Chronique film : Bullhead

de Michael R. Roskam

Voilà un film tout à fait curieux, qui, s’il n’est pas véritablement convaincant, est au moins original dans le paysage du cinéma belge, et même européen.

Jack est éleveur bovin, comme son père avant lui. C’est une montagne de muscles, encore plus shootée aux hormones que ses bêtes. Autour de ce personnage se construit une double histoire. D’une part Jacky est une des pièces maîtresses d’un trafic d’hormones vétérinaires à grande échelle, que la police essaie de démanteler, d’autre part, le colosse est la victime d’un « accident » dans son enfance, dont les conséquences le poursuivent inlassablement.

Le scénario, bien que particulièrement alambiqué, est assez intelligent. Ce ne sont en effet pas les actions de Jacky dans le trafic d’hormones qui vont en faire le suspect numéro un de la police, mais bien les actes que son douloureux passé le pousse à faire. L’intime, déjà encombrant, prend le pas sur le professionnel, et le traumatisme initial sera l’origine de la perte de Jacky. Certes le côté psychanalytique est ras le bitume et surexploité, mais d’un point de vue scénaristique c’est assez intéressant. La mise en scène également ose, nerveuse, parfois volontairement brouillonne, et surtout très attentive au corps de son héros, Jacky, véritable sujet du film. La caméra capte ce corps puissant et difforme à force de muscles, avec attention, fascination et rejet tout à la fois. Par ailleurs, le film est aussi intéressant par ses changements de registres. Du film noir (l’enquête policière), au film sociologique (le milieu de l’élevage en Belgique), en passant par la comédie (les deux garagistres wallons), il y a une véritable audace dans cette démarche.

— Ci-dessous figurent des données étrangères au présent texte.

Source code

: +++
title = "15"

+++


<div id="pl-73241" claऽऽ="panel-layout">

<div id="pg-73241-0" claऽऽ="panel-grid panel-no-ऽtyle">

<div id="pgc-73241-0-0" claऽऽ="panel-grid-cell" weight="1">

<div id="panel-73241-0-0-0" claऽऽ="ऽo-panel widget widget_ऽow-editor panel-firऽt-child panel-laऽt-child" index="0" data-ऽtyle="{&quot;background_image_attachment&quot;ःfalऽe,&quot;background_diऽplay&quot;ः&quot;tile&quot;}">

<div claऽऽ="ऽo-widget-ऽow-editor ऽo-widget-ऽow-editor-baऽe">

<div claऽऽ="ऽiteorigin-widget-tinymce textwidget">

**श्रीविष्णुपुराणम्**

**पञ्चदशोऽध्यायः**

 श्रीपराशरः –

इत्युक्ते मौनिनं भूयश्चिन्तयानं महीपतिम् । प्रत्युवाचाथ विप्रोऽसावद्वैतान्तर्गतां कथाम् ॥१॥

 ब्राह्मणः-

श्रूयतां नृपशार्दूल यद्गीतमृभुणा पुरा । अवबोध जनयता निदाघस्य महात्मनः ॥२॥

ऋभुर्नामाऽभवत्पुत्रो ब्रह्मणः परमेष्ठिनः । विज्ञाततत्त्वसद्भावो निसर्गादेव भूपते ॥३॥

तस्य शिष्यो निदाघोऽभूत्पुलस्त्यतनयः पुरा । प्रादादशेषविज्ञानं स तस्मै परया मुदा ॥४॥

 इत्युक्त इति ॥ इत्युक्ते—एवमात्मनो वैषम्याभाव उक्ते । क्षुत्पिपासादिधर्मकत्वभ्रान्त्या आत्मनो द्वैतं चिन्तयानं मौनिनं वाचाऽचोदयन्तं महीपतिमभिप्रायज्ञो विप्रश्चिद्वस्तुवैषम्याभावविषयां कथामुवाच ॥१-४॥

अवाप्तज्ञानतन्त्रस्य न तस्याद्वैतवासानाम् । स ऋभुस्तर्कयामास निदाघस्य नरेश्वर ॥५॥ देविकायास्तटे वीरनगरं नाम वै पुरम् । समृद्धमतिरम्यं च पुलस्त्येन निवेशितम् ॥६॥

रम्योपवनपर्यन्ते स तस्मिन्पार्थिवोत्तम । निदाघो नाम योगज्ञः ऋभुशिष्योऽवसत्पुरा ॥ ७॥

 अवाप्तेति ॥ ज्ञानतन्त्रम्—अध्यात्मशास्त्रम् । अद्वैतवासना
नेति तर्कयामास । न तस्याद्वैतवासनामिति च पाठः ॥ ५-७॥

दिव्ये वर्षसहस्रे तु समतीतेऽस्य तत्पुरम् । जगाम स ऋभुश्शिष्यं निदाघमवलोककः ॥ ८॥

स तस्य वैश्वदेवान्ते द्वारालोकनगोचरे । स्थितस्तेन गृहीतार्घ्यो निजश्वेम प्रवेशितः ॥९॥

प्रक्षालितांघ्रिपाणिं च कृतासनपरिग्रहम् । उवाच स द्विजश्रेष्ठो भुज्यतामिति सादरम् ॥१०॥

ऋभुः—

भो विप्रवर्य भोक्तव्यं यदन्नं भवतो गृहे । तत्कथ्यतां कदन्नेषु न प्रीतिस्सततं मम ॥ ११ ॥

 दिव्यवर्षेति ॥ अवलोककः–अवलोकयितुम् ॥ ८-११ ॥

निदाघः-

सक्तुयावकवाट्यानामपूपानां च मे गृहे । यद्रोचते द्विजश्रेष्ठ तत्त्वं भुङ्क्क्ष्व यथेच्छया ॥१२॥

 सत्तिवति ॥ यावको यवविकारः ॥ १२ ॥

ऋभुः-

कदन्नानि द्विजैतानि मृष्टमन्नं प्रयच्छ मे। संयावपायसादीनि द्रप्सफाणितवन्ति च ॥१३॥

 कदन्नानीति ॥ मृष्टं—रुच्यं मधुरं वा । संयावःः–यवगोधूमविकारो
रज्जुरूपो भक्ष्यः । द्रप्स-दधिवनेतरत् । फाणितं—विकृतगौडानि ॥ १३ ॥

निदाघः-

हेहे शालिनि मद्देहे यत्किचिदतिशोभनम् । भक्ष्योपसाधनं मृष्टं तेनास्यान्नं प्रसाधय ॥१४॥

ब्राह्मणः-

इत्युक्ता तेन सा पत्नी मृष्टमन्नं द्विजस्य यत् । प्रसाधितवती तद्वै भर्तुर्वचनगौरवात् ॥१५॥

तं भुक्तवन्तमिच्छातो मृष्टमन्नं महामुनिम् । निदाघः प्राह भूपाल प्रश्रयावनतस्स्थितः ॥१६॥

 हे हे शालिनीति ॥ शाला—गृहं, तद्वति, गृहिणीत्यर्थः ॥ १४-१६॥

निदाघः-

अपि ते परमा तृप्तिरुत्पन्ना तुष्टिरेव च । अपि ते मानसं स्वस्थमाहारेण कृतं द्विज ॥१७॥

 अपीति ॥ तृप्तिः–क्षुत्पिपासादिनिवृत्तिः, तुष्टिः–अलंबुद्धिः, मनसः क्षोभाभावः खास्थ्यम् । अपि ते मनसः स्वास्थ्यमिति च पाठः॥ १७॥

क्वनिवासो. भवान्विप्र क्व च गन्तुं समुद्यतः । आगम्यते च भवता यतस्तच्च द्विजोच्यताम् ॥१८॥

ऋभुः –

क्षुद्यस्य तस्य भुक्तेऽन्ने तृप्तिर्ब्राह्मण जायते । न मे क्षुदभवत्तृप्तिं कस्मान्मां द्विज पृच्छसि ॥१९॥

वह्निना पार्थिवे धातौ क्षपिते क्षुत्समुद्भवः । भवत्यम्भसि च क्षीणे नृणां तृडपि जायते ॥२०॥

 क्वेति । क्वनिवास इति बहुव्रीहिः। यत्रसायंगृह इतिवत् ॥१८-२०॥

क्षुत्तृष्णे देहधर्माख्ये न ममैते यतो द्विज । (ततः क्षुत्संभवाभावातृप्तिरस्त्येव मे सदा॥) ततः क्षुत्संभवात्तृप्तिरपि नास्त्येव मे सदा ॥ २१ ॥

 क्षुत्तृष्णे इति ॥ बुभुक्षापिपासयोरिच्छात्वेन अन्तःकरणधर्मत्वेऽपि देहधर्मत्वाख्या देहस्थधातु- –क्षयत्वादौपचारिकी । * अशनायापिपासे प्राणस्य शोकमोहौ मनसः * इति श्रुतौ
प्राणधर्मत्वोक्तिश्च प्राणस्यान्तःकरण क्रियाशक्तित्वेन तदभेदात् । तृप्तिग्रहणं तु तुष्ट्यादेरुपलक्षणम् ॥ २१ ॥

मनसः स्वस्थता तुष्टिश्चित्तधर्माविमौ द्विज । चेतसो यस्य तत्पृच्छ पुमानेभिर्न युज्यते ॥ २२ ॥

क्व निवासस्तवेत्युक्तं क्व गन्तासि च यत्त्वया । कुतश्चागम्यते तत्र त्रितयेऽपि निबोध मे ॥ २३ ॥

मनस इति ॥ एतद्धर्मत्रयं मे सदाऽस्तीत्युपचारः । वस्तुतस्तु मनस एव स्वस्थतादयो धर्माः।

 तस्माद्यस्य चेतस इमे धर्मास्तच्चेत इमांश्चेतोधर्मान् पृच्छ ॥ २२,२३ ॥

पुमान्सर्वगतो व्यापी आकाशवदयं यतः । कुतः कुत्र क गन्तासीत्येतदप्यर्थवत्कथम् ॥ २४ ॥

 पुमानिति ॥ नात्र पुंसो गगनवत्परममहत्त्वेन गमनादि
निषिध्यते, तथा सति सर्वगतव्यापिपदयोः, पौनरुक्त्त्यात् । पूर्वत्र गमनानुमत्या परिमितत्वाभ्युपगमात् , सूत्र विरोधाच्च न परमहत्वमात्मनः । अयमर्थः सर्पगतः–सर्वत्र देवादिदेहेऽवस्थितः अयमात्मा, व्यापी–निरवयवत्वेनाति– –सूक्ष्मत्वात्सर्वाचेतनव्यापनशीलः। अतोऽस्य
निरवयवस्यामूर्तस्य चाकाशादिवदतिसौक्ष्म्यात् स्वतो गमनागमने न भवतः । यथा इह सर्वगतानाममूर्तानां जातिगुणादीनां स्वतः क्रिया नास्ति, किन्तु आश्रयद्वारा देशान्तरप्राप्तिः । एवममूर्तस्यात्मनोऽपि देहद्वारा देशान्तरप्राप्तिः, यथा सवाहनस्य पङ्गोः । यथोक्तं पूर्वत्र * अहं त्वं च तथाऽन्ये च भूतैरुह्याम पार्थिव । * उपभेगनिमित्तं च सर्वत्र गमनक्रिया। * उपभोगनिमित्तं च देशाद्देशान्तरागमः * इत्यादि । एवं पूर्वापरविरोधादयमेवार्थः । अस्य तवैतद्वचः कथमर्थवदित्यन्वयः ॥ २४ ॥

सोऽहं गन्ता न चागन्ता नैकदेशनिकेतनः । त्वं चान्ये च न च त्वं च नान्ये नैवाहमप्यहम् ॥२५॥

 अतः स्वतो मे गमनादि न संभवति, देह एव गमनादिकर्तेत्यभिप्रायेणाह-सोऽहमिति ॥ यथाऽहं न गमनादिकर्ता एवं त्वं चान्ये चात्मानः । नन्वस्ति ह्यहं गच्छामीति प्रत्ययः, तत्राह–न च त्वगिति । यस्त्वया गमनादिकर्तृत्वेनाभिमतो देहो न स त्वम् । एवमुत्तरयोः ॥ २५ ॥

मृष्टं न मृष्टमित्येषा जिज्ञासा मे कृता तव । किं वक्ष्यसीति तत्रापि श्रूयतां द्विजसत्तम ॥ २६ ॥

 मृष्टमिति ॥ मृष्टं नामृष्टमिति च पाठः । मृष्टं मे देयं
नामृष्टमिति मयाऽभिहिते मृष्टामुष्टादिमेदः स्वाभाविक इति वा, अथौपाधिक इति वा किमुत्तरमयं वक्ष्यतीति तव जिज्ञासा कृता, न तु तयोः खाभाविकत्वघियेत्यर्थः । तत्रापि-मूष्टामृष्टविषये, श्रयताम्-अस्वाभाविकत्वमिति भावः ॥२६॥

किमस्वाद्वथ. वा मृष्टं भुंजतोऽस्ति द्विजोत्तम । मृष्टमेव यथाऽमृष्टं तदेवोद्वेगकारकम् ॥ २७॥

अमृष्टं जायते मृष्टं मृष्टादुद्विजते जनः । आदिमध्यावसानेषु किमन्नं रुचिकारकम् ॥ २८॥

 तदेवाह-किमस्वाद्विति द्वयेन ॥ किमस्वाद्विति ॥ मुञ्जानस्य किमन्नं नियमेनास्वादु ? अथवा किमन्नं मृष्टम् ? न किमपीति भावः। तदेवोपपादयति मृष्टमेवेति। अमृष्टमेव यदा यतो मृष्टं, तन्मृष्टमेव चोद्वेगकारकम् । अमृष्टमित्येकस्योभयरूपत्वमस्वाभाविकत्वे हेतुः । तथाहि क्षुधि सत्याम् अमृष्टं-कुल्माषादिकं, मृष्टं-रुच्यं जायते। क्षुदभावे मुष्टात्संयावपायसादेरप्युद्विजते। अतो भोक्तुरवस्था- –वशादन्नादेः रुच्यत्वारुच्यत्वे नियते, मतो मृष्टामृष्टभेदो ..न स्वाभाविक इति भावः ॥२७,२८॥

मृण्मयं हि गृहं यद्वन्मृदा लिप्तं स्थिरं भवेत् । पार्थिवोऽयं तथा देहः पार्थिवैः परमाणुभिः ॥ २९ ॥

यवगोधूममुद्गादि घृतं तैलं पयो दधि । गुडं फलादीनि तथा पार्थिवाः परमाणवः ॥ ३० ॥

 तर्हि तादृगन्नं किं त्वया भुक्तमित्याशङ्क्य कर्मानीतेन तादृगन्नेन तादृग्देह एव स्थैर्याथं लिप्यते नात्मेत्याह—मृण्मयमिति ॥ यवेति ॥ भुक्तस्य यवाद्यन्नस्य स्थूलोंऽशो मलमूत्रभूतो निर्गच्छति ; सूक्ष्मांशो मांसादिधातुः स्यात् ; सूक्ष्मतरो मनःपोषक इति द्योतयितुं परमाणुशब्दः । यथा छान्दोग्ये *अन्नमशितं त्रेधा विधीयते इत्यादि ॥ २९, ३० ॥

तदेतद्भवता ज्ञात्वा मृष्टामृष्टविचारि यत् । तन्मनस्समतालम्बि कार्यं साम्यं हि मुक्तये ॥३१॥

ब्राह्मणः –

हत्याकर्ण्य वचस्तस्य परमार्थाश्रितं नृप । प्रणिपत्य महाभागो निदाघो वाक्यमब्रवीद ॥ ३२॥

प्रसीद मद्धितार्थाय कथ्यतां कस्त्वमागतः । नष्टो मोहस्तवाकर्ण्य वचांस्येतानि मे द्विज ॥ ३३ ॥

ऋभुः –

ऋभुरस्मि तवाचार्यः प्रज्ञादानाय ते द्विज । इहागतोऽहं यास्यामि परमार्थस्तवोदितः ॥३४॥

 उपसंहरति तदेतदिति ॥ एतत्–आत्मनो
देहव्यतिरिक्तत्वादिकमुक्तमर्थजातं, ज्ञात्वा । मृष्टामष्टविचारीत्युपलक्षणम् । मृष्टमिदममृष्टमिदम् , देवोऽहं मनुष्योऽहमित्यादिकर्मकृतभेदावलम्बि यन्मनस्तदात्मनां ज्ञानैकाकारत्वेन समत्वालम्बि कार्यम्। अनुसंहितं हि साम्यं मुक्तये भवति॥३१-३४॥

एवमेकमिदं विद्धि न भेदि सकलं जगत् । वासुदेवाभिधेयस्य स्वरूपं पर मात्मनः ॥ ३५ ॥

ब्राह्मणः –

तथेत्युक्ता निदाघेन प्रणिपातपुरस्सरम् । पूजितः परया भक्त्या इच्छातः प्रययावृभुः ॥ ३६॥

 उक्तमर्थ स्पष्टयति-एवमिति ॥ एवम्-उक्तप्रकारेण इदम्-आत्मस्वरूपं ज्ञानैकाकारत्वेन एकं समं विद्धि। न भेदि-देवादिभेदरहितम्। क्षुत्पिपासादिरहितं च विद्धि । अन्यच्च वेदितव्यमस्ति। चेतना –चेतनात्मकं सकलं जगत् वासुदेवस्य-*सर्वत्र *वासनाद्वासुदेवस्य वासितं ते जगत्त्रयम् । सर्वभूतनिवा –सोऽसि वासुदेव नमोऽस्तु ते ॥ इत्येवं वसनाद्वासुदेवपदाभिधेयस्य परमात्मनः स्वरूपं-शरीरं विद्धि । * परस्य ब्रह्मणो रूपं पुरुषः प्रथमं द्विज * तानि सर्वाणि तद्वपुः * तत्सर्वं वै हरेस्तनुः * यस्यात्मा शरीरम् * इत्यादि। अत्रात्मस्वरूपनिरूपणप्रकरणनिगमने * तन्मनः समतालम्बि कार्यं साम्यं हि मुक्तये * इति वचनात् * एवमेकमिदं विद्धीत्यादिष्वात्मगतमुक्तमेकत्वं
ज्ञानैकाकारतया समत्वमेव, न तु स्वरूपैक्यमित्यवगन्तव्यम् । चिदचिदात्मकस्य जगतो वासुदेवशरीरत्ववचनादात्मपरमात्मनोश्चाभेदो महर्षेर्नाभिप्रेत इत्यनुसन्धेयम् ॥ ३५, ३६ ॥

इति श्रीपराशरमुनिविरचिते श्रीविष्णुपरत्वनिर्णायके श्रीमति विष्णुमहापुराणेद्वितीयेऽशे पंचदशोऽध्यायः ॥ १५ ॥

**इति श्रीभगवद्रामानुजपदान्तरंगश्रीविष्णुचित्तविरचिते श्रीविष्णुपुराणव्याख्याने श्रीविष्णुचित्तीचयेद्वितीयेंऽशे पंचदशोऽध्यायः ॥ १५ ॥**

Malheureusement, malgré toutes ces qualités, le film ne réussit pas à convaincre entièrement. Il souffre de beaucoup de longueurs, dues notamment à cette surabondance de flash-back, à la complexité inutile du scénario, et à l’utilisation abusive du ralenti, dont décidément on devrait légiférer l’utilisation. Le réalisateur pêche par son audace même, mais contrairement à Animal Kingdom (auquel ce film m’a parfois fait penser), Bullhead évite le phénomène du film de petit malin, par une certaine sincérité, et la réelle attention qu’il porte au corps de son héros. Pas un grand pied donc, mais sans aucun doute un réalisateur à suivre.